18. Checklists seem to provide protection against such failures. They remind us of the minimum necessary steps and make them explicit. They not only offer the possibility of verification but also instill a kind of discipline of higher performance.
19. They calculated that, in this one hospital, the checklist had prevented forty-three infections and eight deaths and saved two million dollars in costs.
20. The researchers found that simply having the doctors and nurses in the ICU create their own checklists for what they thought should be done each day improved the consistency of care to the point that the average length of patient stay in intensive care dropped by half.
21. These checklists accomplished what checklists elsewhere have done, Pronovost observed. They helped with memory recall and clearly set out the minimum necessary steps in a process.
22. Theory: under conditions of complexity, not only are checklists a help, they are required for success. There must always be room for judgment, but judgment aided — and even enhanced — by procedure.
23. There are good checklists and bad, Boorman explained. Bad checklists are vague and imprecise. They are too long; they are hard to use; they are impractical. They are made by desk jockeys with no awareness of the situations in which they are to be deployed. They treat the people using the tools as dumb and try to spell out every single step. They turn people’s brains off rather than turn them on.
24. Good checklists, on the other hand, are precise. They are efficient, to the point, and easy to use even in the most difficult situations. They do not try to spell out everything — a checklist cannot fly a plane. Instead, they provide reminders of only the most critical and important steps — the ones that even the highly skilled professionals using them could miss. Good checklists are, above all, practical.
25. When you’re making a checklist, Boorman explained, you have a number of key decisions. You must define a clear pause point at which the checklist is supposed to be used (unless the moment is obvious, like when a warning light goes on or an engine fails). You must decide whether you want a DO-CONFIRM checklist or a READ-DO checklist.

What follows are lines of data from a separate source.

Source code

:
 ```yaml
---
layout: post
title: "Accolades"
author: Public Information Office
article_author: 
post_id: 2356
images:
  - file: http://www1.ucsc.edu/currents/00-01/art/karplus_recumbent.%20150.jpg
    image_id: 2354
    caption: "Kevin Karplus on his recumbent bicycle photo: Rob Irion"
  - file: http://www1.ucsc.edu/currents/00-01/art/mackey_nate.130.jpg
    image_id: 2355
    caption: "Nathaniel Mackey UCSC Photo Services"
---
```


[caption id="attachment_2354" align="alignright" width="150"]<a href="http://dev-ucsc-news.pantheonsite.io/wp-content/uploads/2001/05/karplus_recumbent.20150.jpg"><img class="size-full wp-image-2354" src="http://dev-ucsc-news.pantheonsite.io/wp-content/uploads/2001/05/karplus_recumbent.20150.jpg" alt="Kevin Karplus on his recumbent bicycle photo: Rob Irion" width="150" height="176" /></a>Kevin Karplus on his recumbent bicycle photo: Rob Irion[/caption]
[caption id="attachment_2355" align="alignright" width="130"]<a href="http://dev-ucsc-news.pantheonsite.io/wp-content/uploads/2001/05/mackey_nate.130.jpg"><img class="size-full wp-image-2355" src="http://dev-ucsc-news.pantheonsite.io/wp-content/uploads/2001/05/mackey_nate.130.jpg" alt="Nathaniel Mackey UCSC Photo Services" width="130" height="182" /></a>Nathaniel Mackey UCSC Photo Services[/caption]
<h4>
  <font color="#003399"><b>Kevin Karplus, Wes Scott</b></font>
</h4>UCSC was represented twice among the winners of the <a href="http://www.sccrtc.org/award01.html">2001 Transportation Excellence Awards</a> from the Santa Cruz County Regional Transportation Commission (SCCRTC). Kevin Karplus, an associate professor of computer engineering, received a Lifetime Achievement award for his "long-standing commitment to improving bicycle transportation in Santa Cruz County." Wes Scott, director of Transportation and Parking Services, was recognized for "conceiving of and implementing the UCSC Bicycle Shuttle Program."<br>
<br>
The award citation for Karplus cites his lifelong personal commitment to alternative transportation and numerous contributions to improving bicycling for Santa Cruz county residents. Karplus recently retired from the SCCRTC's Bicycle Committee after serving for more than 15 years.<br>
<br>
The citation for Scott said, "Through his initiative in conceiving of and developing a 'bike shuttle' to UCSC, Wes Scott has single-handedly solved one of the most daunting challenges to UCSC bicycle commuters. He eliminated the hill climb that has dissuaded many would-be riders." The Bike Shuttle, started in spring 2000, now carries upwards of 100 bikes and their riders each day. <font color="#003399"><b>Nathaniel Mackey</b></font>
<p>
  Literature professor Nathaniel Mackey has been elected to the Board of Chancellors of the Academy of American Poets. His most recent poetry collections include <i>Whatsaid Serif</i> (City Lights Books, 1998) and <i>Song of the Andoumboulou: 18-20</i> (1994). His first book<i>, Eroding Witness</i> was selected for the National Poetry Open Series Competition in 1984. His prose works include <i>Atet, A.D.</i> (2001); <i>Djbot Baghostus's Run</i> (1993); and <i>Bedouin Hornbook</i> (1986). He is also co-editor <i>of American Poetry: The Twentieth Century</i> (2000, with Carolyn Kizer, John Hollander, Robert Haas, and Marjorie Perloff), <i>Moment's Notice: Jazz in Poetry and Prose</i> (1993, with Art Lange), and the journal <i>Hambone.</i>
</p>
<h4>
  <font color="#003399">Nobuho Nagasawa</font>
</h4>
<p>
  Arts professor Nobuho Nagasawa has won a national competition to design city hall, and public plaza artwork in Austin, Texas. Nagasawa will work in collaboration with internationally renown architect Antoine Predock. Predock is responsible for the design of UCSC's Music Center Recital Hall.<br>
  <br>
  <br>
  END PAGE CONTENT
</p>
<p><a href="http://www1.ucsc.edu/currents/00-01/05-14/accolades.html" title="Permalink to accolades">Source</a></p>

26. The checklist cannot be lengthy. A rule of thumb some use is to keep it to between five and nine items, which is the limit of working memory. Boorman didn’t think one had to be religious on this point.

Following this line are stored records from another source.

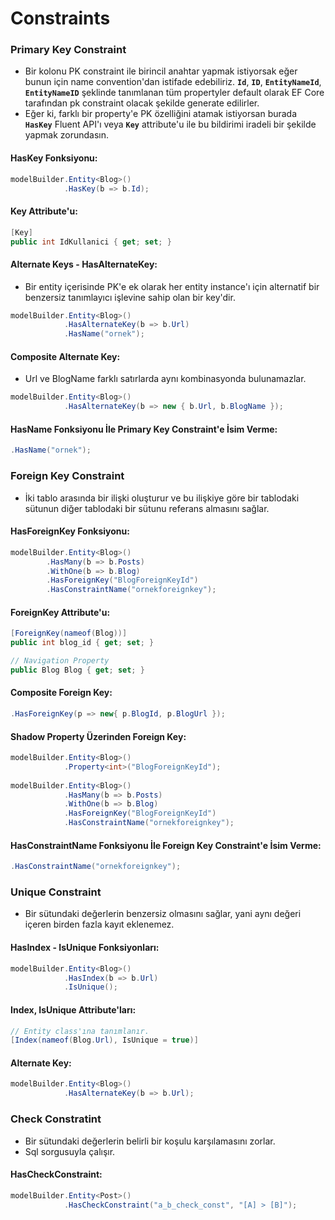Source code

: ﻿# Constraints

### Primary Key Constraint

- Bir kolonu PK constraint ile birincil anahtar yapmak istiyorsak eğer bunun için name convention'dan istifade edebiliriz. **`Id`**, **`ID`**, **`EntityNameId`**, **`EntityNameID`** şeklinde tanımlanan tüm propertyler default olarak EF Core tarafından pk constraint olacak şekilde generate edilirler.
- Eğer ki, farklı bir property'e PK özelliğini atamak istiyorsan burada **`HasKey`** Fluent API'ı veya **`Key`** attribute'u ile bu bildirimi iradeli bir şekilde yapmak zorundasın.

#### HasKey Fonksiyonu:
```csharp
modelBuilder.Entity<Blog>()
            .HasKey(b => b.Id);
```
#### Key Attribute'u:
```csharp
[Key]
public int IdKullanici { get; set; } 
```
#### Alternate Keys - HasAlternateKey:
- Bir entity içerisinde PK'e ek olarak her entity instance'ı için alternatif bir benzersiz tanımlayıcı işlevine sahip olan bir key'dir.

```csharp
modelBuilder.Entity<Blog>()   
			.HasAlternateKey(b => b.Url)
			.HasName("ornek");
```
#### Composite Alternate Key:
- Url ve BlogName farklı satırlarda aynı kombinasyonda bulunamazlar.
```csharp
modelBuilder.Entity<Blog>()   
			.HasAlternateKey(b => new { b.Url, b.BlogName });
```

#### HasName Fonksiyonu İle Primary Key Constraint'e İsim Verme:
```csharp
.HasName("ornek");
```

### Foreign Key Constraint
- İki tablo arasında bir ilişki oluşturur ve bu ilişkiye göre bir tablodaki sütunun diğer tablodaki bir sütunu referans almasını sağlar.
#### HasForeignKey Fonksiyonu:
```csharp
modelBuilder.Entity<Blog>()
        .HasMany(b => b.Posts)
        .WithOne(b => b.Blog)
        .HasForeignKey("BlogForeignKeyId")
        .HasConstraintName("ornekforeignkey");
```
#### ForeignKey Attribute'u:
```csharp
[ForeignKey(nameof(Blog))]
public int blog_id { get; set; }

// Navigation Property
public Blog Blog { get; set; }
```

#### Composite Foreign Key:
```csharp
.HasForeignKey(p => new{ p.BlogId, p.BlogUrl });
```

#### Shadow Property Üzerinden Foreign Key:
```csharp
modelBuilder.Entity<Blog>()
            .Property<int>("BlogForeignKeyId");
            
modelBuilder.Entity<Blog>()
            .HasMany(b => b.Posts)
            .WithOne(b => b.Blog)
            .HasForeignKey("BlogForeignKeyId")
            .HasConstraintName("ornekforeignkey");
```


#### HasConstraintName Fonksiyonu İle Foreign Key Constraint'e İsim Verme:
```csharp
.HasConstraintName("ornekforeignkey");
```

### Unique Constraint
- Bir sütundaki değerlerin benzersiz olmasını sağlar, yani aynı değeri içeren birden fazla kayıt eklenemez.

#### HasIndex - IsUnique Fonksiyonları:
```csharp
modelBuilder.Entity<Blog>()
            .HasIndex(b => b.Url)
            .IsUnique();
```

#### Index, IsUnique Attribute'ları:
```csharp
// Entity class'ına tanımlanır.
[Index(nameof(Blog.Url), IsUnique = true)]
```

#### Alternate Key:
```csharp
modelBuilder.Entity<Blog>()
            .HasAlternateKey(b => b.Url);
```

### Check Constratint
-  Bir sütundaki değerlerin belirli bir koşulu karşılamasını zorlar.
- Sql sorgusuyla çalışır.

#### HasCheckConstraint:
```csharp
modelBuilder.Entity<Post>()
            .HasCheckConstraint("a_b_check_const", "[A] > [B]");
```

27. But after about sixty to ninety seconds at a given pause point, the checklist often becomes a distraction from other things. People start “shortcutting.” Steps get missed. So you want to keep the list short by focusing on what he called “the killer items” —the steps that are most dangerous to skip and sometimes overlooked nonetheless.
28. Ideally, it should fit on one page. It should be free of clutter and unnecessary colors. It should use both uppercase and lowercase text for ease of reading. (He went so far as to recommend using a sans serif type like Helvetica.)

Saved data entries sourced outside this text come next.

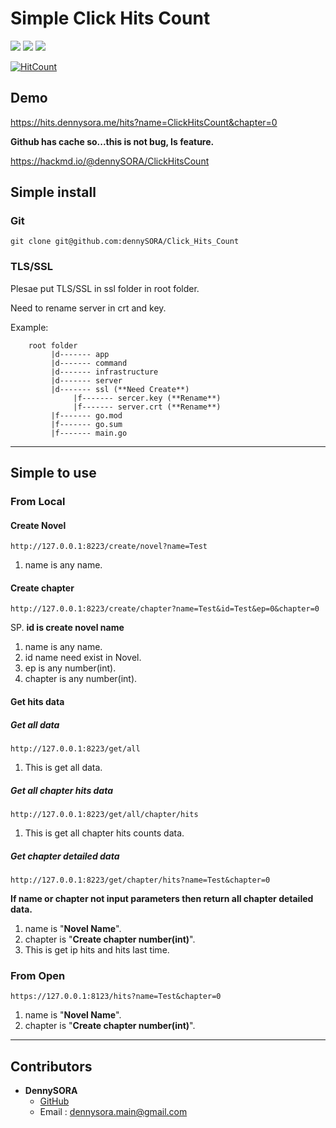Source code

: # Simple Click Hits Count 

<p>
<img src="https://img.shields.io/badge/Golang-1.13-brightgreen">
<img src="https://img.shields.io/badge/Database-SQLite-brightgreen">
<img src="https://img.shields.io/badge/license-Apache--2.0-blue">
</p>

[![HitCount](https://hits.dennysora.me/hits?name=ClickHitsCount&chapter=0)](https://hits.dennysora.me/hits?name=ClickHitsCount&chapter=0)

## Demo

https://hits.dennysora.me/hits?name=ClickHitsCount&chapter=0

**Github has cache so...this is not bug, Is feature.**

https://hackmd.io/@dennySORA/ClickHitsCount

## Simple install
### Git

```git clone git@github.com:dennySORA/Click_Hits_Count ```

### TLS/SSL

Plesae put TLS/SSL in ssl folder in root folder.

Need to rename server in crt and key.

Example:
```
    root folder
         |d------- app
         |d------- command
         |d------- infrastructure
         |d------- server
         |d------- ssl (**Need Create**)
              |f------- sercer.key (**Rename**)
              |f------- server.crt (**Rename**)
         |f------- go.mod
         |f------- go.sum
         |f------- main.go
```

---

## Simple to use

### From Local

#### Create Novel

```
http://127.0.0.1:8223/create/novel?name=Test
```
1. name is any name.

#### Create chapter

```
http://127.0.0.1:8223/create/chapter?name=Test&id=Test&ep=0&chapter=0
```
SP. **id is create novel name** 
1. name is any name.
2. id name need exist in Novel.
3. ep is any number(int).
4. chapter is any number(int).

#### Get hits data 

##### Get all data
```
http://127.0.0.1:8223/get/all
```
1. This is get all data.


##### Get all chapter hits data

```
http://127.0.0.1:8223/get/all/chapter/hits
```
1. This is get all chapter hits counts data.

##### Get chapter detailed data 

```
http://127.0.0.1:8223/get/chapter/hits?name=Test&chapter=0
```

**If name or chapter not input parameters then return all chapter detailed data.**

1. name is "**Novel Name**".
2. chapter is "**Create chapter number(int)**".
3. This is get ip hits and hits last time.

### From Open

```
https://127.0.0.1:8123/hits?name=Test&chapter=0
```

1. name is "**Novel Name**".
2. chapter is "**Create chapter number(int)**".

---

## Contributors 
- **DennySORA**
    - [GitHub](https://github.com/dennySORA)
    - Email : dennysora.main@gmail.com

29. No matter how careful we might be, no matter how much thought we might put in, a checklist has to be tested in the real world, which is inevitably more complicated than expected. First drafts always fall apart, he said, and one needs to study how, make changes, and keep testing until the checklist works consistently.
30. It is common to misconceive how checklists function in complex lines of work. They are not comprehensive how-to guides, whether for building a skyscraper or getting a plane out of trouble. They are quick and simple tools aimed to buttress the skills of expert professionals. And by remaining swift and usable and resolutely modest, they are saving thousands upon thousands of lives.
31. Pabrai has studied every deal Buffett and his company, Berkshire Hathaway, have made — good or bad— and read every book he could find about them. He even pledged $ 650, 000 at a charity auction to have lunch with Buffett. “Warren,” Pabrai said — and after a $ 650, 000 lunch, I guess first names are in order— “Warren uses a ‘mental checklist’ process” when looking at potential investments.